Monday 14 October 2013

How'd they reckon this?

Americans surveyed in 2011 substantially overestimated the proportion of Americans identifying as homosexual. Where most estimates reckon about 3.5% of the population are homosexual, Americans surveyed thought that somewhere between 20-25% of the population are gay or lesbian.

Some candidate hypotheses for the overestimation:
  1. Availability bias where observations of people you know carry less weight than observations from TV shows or movies: if people take pop culture as more representative of average reality than their own personal circumstances, and if homosexual characters are over-represented on TV, then this could do it. 
    1. In that case, we would expect overestimation particularly among lower-IQ cohorts. 
    2. This alone shouldn't account for it: how many popular TV series other than Modern Family have at least 20% gay characters?
  2. Availability estimation of proportions where individuals of different characteristics are more or less likely to have friends or acquaintances who are gay. This would predict dispersion of estimates but shouldn't affect estimates of the population mean unless it's combined with downward bias in the number of people you know. If you're asked "What proportion of the population is gay or lesbian", and you think about how many homosexuals you know, and you then underestimate the number of heterosexuals you know, you'd bias upwards your estimate. I still can't see how that gets you to a 6-times overestimate.
  3. Ideology doesn't give clear-cut predictions, or at least not to me. You could build a story where social conservatives' fear of the 'gay agenda' is driven by their overestimation of that group's proportion in the population, or you could build an equally plausible story where social conservatives' dismissal of gay rights is founded on that the needs of a tiny proportion of the population should not drive changes in the definition of institutions that have persisted for thousands of years.
I'm putting most weight on #1. Gallup provided some population cross-tabs that can help:

Everyone overestimates, substantially. It's so far out of whack with reality that you wonder whether it's just a wonky survey. But the numbers are apparently consistent with the overestimates in a similar 2001 survey. 

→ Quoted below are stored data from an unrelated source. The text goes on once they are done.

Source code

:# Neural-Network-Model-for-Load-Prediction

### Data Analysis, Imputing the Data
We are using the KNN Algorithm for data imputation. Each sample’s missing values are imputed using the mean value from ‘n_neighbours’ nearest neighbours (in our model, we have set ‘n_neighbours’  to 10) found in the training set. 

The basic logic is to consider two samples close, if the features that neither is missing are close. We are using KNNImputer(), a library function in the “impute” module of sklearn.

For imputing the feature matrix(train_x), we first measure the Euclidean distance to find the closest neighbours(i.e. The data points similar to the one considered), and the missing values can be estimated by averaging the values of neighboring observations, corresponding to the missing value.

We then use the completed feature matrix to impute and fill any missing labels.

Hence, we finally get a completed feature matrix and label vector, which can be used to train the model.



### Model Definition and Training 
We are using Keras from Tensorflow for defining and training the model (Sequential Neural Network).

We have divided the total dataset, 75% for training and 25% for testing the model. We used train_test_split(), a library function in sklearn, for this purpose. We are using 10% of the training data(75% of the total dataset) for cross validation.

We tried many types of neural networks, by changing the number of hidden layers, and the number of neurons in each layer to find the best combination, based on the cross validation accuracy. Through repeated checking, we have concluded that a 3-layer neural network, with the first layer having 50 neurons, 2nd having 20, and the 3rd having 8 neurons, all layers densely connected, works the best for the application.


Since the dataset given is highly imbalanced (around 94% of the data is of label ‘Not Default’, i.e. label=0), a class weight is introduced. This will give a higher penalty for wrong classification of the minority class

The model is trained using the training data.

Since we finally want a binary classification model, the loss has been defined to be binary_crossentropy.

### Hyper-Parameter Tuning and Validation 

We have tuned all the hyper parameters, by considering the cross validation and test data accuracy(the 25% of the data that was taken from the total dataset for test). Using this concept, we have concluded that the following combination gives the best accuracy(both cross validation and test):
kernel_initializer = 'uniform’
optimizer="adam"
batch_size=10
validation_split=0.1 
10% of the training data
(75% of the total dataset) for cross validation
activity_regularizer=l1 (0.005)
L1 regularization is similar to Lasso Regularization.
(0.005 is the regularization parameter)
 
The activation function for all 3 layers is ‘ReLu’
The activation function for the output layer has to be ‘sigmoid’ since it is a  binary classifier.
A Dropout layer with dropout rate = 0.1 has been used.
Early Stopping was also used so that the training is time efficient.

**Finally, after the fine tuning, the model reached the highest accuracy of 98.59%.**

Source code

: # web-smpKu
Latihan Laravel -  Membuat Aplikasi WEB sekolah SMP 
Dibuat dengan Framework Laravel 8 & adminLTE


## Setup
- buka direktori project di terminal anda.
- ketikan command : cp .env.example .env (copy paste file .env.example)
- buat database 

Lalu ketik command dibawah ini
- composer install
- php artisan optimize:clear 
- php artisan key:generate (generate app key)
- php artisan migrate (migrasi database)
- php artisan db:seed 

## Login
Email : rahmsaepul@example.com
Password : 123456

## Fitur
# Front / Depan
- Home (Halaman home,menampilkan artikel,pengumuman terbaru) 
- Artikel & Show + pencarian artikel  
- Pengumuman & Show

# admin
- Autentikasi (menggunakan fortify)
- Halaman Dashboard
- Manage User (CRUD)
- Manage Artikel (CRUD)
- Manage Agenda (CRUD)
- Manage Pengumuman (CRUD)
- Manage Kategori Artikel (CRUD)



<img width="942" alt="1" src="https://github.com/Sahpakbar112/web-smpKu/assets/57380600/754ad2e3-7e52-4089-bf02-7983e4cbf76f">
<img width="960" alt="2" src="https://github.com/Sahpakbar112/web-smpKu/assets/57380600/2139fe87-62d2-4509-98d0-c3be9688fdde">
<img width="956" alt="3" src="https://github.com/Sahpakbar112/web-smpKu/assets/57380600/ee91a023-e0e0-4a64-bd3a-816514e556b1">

Smarter and richer people, and men, have far more accurate estimates - this isn't out of line with fairly standard findings on other kinds of knowledge. Older cohorts were more accurate. 

Republicans, conservatives, and social conservatives were more accurate, which is inconsistent with the ideological hypothesis that "gay terror" would lead to overestimating the proportion of homosexuals in the population. And while "we shouldn't change everything for a small minority" would be consistent with social conservatives having a lower estimate than social liberals, which is true, it is not consistent with social conservatives still overestimating the population proportion more than five times over. 

Intriguingly, while social liberals more greatly overestimate population proportions, those favouring bans on gay and lesbian relations overestimate population proportions relative to those believing that gay and lesbian relations should be legal. This is likely (hopefully) an artefact of very small proportions of the population believing that gay and lesbian relations (not marriage, but relations) should not be legal. 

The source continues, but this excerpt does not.